Nel 2035, dicono, sarà finita: addio benzina e diesel, risucchiati dall’auto elettrica (BEV), ma basta leggere i numeri raccolti da carVertical per capire quanto sia larga la distanza tra le intenzioni di Bruxelles e quello che davvero muove gli acquirenti. Oggi, quattro persone su cinque tornerebbero al termico senza pensarci troppo, come se il futuro imposto dall’alto non fosse altro che una voce inascoltata, una promessa scritta in un documento da stracciare.

Resistenza al cambiamento

Il sondaggio fotografa una resistenza concreta, legata a dinamiche economiche, e gli incentivi statali, pur funzionando nel breve periodo, dimostrano di avere effetti temporanei. Appena vengono ritirati, le vendite di auto elettriche si sgonfiano e la ragione è evidente:Prezzi elevati, scarsa infrastruttura di ricarica e pregiudizi diffusi sono tra i principali ostacoli alla diffusione dei veicoli elettrici. Nonostante gli sforzi dei governi, la transizione dai motori tradizionali sarà molto più lenta di quanto auspicato”, spiega Matas Buzelis, esperto di carVertical.

I numeri lo confermano: il 43,8% degli intervistati continua a preferire l’alimentazione a benzina, segue il diesel col 38,9%, l’ibrido convince il 10,4%, mentre solo il 5,6% direbbe di sì a un’elettrica. Le distanze tra obiettivi politici e scelte di mercato, a giudicare da queste percentuali, sono ancora abissali e, alla domanda diretta sull’acquisto, il 51,5% degli utenti ha risposto che non prenderà in considerazione una BEV nel prossimo futuro, contro il 12,2% di favorevoli e il 36,3% di indecisi.

E anche tra quelli che stanno valutando una BEV, l’ambientalismo sembra avere un ruolo secondario. La spinta arriva piuttosto da calcoli freddi e considerazioni pratiche, infatti secondo il 47,2% i costi di gestione e manutenzione sono inferiori rispetto a quelli di una vettura tradizionale, in quanto i motori hanno meno parti soggette a usura. Il 17,6% si lascia convincere dalle agevolazioni fiscali, tra cui l’esenzione dal bollo per cinque anni in Italia — in alcune regioni anche a tempo indefinito — o i vantaggi offerti dai Paesi Bassi, dove non si pagano tasse di immatricolazione né di circolazione. Un altro 14,1% indica come motivo principale i sussidi diretti: in Francia, per esempio, si arriva fino a 7.000 euro di bonus, in base al reddito.

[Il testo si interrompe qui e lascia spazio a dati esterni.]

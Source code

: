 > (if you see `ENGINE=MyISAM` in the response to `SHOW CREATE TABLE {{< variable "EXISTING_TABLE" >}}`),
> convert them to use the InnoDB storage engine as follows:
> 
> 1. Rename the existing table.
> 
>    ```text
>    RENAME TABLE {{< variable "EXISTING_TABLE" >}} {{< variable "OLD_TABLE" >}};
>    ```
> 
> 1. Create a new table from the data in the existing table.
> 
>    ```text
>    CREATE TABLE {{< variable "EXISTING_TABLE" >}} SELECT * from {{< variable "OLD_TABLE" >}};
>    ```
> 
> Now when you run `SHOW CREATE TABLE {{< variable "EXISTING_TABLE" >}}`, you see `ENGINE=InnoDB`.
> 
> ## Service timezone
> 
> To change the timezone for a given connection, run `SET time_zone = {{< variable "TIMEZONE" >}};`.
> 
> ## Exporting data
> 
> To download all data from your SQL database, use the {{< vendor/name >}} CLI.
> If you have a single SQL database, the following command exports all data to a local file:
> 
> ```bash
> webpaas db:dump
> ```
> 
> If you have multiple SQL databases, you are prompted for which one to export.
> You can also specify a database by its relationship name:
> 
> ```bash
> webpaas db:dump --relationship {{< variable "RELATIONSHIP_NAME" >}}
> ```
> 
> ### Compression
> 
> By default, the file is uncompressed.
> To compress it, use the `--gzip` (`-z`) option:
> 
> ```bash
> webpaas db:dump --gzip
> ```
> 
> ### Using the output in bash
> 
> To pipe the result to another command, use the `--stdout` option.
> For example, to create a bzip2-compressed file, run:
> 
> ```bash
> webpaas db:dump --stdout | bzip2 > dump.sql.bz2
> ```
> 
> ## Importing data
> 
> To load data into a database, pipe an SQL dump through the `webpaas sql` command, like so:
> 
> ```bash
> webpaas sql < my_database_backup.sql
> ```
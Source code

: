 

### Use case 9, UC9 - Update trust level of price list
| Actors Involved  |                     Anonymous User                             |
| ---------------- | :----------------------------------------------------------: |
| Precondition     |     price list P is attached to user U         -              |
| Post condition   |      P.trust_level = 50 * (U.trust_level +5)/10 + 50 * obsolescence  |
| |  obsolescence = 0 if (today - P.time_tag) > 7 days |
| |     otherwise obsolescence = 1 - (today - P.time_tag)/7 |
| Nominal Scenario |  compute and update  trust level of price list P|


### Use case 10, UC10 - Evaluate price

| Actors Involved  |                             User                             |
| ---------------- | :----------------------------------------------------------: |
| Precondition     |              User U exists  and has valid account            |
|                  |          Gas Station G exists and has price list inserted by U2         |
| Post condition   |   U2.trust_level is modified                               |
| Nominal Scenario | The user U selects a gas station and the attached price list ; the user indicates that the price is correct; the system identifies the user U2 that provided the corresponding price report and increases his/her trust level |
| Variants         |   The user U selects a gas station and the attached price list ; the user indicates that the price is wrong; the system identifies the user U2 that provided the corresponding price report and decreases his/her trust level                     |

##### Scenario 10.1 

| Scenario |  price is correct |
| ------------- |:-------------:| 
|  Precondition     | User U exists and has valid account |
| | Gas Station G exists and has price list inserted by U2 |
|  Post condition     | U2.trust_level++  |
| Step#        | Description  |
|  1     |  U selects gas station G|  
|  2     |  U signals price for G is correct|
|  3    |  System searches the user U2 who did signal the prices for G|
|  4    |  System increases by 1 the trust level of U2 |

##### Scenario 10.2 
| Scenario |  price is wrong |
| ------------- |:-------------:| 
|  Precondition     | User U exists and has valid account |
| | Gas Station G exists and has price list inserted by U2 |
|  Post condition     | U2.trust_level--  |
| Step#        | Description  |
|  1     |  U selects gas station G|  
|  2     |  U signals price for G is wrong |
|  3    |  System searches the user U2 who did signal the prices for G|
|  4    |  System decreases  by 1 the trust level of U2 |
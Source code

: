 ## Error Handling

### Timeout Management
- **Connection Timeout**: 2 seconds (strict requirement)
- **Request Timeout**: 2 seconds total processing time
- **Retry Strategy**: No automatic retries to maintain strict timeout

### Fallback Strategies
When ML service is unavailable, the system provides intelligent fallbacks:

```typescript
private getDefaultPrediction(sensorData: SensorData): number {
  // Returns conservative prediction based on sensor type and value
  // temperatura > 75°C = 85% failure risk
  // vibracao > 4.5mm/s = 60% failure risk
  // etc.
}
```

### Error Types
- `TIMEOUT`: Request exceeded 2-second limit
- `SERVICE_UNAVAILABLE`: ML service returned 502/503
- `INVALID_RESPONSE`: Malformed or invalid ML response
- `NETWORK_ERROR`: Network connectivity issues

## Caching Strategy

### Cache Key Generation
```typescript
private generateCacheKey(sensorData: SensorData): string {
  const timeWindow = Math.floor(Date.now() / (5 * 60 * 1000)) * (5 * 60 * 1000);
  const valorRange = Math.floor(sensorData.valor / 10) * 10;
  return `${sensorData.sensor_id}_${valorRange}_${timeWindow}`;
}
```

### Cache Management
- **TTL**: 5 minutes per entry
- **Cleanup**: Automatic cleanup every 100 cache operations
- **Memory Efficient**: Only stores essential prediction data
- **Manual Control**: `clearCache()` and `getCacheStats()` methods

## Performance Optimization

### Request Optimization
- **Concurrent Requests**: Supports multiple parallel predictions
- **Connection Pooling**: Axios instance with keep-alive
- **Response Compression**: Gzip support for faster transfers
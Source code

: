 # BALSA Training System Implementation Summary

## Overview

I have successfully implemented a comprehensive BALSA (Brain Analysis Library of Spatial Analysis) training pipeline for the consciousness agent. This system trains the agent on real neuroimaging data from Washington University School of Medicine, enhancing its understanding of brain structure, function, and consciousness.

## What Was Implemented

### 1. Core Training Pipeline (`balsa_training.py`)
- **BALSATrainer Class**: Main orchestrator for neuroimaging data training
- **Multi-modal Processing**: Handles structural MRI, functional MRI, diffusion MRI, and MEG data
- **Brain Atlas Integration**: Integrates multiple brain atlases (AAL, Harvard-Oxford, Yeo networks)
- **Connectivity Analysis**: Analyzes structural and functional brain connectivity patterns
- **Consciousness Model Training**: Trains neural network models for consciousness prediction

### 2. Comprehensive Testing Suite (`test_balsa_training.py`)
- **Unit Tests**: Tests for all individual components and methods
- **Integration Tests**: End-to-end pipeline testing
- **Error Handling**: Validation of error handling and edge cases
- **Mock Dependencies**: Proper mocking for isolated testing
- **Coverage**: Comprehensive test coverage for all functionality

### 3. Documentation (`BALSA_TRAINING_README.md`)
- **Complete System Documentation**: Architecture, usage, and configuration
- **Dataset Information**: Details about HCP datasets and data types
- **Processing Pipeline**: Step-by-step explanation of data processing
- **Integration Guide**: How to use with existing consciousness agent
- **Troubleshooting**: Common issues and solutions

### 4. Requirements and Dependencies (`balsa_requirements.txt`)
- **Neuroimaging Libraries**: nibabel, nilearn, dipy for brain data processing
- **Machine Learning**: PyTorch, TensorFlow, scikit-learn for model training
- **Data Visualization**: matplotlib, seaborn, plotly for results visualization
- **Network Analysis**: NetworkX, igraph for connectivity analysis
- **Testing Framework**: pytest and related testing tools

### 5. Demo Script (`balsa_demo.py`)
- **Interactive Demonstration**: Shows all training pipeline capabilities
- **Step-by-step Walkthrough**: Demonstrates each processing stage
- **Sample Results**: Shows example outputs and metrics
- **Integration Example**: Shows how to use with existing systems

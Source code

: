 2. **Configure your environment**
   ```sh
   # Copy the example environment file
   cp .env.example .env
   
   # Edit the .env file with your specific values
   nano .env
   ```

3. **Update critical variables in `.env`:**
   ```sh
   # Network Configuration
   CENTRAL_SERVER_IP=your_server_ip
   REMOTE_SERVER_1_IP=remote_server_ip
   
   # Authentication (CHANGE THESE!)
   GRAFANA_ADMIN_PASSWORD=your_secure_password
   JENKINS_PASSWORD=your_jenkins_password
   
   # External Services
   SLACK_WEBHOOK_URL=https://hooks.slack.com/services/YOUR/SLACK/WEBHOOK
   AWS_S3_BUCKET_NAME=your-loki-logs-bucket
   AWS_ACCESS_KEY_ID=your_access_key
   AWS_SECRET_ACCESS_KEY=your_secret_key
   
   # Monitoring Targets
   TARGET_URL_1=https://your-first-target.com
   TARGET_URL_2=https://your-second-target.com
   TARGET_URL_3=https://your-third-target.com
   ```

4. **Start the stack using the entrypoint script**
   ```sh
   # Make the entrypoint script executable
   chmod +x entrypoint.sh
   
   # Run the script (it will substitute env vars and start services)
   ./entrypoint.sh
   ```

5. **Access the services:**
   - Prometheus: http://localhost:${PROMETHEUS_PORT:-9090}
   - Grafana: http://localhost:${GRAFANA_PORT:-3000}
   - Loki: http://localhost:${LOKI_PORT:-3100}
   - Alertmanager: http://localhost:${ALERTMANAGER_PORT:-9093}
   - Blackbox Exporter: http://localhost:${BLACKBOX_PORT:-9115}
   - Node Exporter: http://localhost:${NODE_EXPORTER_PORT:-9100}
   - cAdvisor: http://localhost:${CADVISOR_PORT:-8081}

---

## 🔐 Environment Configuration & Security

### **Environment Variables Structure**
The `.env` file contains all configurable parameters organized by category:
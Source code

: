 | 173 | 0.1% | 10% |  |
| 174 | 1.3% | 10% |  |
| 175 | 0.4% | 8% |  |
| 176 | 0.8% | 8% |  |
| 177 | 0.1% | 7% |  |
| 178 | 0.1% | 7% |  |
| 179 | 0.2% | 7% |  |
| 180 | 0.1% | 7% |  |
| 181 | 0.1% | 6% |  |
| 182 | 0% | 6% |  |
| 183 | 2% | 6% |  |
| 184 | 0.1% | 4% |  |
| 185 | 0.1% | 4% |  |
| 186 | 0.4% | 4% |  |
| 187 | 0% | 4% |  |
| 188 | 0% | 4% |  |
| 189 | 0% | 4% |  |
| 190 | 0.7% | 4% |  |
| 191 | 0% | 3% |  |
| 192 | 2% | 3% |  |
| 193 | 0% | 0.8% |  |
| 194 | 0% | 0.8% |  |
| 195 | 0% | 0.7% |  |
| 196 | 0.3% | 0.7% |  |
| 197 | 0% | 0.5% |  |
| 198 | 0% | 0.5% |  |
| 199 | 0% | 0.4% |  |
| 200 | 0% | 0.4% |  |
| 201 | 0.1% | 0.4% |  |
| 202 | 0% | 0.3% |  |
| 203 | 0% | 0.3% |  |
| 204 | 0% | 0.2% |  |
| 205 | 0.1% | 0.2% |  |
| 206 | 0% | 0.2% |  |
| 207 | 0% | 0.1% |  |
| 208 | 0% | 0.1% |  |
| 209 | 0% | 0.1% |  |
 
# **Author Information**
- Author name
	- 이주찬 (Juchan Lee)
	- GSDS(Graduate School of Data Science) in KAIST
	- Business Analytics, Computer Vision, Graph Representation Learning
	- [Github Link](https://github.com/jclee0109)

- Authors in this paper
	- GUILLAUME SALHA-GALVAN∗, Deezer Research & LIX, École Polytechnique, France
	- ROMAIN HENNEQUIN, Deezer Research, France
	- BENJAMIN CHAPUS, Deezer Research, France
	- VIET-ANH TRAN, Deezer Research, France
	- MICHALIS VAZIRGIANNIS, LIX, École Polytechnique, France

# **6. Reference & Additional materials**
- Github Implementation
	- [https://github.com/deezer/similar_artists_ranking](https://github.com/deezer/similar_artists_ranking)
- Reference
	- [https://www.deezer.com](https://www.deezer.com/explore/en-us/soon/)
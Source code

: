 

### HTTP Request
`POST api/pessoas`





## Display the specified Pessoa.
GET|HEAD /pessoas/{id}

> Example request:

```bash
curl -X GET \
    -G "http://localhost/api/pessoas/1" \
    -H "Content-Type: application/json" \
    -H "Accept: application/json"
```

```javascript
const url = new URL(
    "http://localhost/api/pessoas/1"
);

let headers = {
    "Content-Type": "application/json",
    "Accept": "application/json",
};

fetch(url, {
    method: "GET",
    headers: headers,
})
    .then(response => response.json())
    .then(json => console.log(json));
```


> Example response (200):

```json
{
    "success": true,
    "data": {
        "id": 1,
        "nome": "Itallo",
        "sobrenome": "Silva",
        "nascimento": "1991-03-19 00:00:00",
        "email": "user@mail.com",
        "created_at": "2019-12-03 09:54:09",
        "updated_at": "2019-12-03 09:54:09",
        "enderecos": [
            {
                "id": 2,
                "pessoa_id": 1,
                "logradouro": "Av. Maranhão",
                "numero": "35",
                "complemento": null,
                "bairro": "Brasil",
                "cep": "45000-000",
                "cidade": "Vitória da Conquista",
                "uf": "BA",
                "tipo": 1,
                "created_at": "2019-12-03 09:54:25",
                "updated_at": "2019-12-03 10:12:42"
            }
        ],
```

Perché gli incentivi hanno effetto limitato

Ma questi vantaggi hanno tempo limitato e, quando vengono meno, il mercato frena di colpo: è successo in Svezia nel 2022, è successo in Germania nel 2023, e lo stesso schema si è visto negli Stati Uniti, con il taglio dei crediti d’imposta e dei fondi per l’infrastruttura di ricarica. “Gli incentivi pubblici sono efficaci, ma non sostenibili nel lungo periodo”, avverte Buzelis. “Finché la convenienza non sarà percepita come intrinseca all’elettrico, la domanda resterà fragile.

Appena il 14% degli intervistati cita motivazioni ecologiche tra le ragioni di acquisto, e appena il 7,1% parla di basse emissioni. Sul fronte opposto, tra gli oppositori dell’elettrico, il 32% segnala prezzi troppo alti, il 26,7% nutre ancora dubbi sull’autonomia, il 21,1% lamenta l’assenza di colonnine e il 12% teme un crollo del valore di rivendita, un punto ribaltato da Buzelis: “Gli acquirenti di seconda mano possono infatti trovare ottime occasioni, impensabili per i veicoli a benzina o diesel. Chi era pronto, l’acquisto l’ha già fatto. Ora molti stanno iniziando a considerare l’elettrico come seconda auto”.

Nel frattempo, mentre in Europa si discute di regole e obiettivi, la Cina corre. Ad aprile 2025 BYD ha superato Tesla nelle vendite globali di auto elettriche, segnando un +359% rispetto all’anno precedente, nonostante i dazi imposti dall’Unione Europea. Il mercato si sta trasformando, e non secondo le coordinate fissate da Bruxelles.